About this exercise:
Whenever a line of the records below contains the word "jazyk", copy that line.

Supplied records:
= = = = =

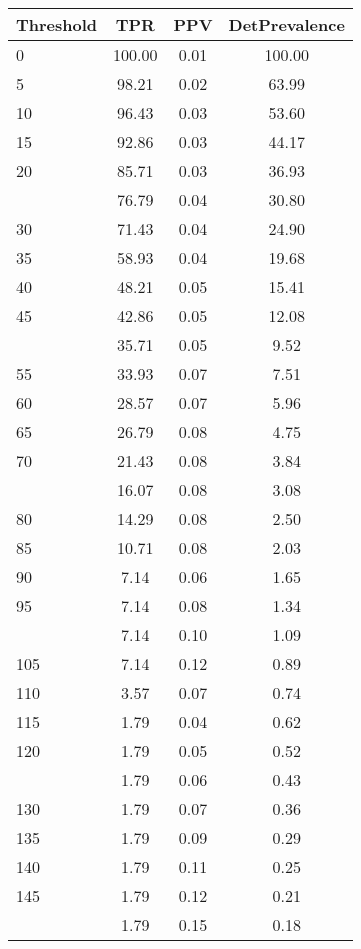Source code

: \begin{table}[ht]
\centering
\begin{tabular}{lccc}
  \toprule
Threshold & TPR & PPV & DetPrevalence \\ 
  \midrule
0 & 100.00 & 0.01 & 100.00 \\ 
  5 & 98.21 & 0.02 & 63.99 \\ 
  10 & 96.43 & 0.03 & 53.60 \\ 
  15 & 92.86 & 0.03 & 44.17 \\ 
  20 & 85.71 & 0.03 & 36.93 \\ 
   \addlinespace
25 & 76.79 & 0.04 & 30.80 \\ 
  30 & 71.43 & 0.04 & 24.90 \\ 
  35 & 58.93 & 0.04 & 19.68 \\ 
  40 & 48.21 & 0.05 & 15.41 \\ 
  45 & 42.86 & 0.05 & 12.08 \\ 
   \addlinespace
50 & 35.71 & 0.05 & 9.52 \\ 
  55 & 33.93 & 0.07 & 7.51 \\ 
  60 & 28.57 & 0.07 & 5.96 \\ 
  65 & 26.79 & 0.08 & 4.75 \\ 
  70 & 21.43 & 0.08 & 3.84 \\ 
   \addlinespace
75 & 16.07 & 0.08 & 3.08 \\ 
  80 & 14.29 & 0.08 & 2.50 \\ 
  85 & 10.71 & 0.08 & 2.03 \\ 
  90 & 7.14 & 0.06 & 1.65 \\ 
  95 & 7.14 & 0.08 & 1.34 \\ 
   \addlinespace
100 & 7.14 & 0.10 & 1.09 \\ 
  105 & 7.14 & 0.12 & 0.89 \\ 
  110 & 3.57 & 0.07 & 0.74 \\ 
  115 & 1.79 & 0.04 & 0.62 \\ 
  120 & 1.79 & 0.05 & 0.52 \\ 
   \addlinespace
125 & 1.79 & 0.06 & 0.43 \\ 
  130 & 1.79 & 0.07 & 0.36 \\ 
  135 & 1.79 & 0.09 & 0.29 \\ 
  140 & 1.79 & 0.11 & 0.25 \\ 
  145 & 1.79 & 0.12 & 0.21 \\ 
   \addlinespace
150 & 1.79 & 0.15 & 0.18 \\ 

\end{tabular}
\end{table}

= = = = =

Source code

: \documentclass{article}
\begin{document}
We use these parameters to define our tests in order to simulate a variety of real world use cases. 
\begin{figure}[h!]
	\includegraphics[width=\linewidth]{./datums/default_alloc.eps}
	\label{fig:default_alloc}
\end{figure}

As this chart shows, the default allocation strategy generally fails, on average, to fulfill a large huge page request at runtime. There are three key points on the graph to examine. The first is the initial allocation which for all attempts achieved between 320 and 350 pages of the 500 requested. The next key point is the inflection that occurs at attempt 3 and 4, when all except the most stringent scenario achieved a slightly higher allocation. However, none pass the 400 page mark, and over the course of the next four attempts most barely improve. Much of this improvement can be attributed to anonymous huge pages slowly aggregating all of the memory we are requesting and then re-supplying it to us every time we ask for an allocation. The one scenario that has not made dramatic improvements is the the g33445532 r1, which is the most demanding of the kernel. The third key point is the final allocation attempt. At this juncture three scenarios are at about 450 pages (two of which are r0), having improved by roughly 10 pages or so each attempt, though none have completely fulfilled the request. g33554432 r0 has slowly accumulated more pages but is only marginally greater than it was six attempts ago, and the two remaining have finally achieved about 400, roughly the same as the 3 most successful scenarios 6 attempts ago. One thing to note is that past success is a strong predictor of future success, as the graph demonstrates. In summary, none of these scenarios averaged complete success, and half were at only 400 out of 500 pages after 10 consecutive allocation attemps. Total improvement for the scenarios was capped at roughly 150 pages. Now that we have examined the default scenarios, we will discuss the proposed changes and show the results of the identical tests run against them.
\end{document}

= = = = =

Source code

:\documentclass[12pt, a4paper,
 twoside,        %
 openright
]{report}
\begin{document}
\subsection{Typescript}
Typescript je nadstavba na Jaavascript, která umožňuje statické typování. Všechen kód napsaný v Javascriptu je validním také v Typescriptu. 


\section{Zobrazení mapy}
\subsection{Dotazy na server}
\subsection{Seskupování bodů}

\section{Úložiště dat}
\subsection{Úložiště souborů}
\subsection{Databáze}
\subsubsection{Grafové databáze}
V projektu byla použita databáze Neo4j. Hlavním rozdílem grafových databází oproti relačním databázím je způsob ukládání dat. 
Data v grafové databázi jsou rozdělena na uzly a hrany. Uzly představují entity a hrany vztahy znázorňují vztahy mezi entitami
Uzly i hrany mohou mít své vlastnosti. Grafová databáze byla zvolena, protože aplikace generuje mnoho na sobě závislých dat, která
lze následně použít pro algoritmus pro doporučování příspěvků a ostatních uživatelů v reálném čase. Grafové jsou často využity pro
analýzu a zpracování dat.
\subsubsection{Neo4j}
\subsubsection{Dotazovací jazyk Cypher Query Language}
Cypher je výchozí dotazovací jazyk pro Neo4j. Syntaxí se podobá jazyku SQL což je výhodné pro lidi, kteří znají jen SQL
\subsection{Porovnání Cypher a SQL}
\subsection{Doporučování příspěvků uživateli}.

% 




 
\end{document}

= = = = =

Solution:
\subsubsection{Dotazovací jazyk Cypher Query Language}
Cypher je výchozí dotazovací jazyk pro Neo4j. Syntaxí se podobá jazyku SQL což je výhodné pro lidi, kteří znají jen SQL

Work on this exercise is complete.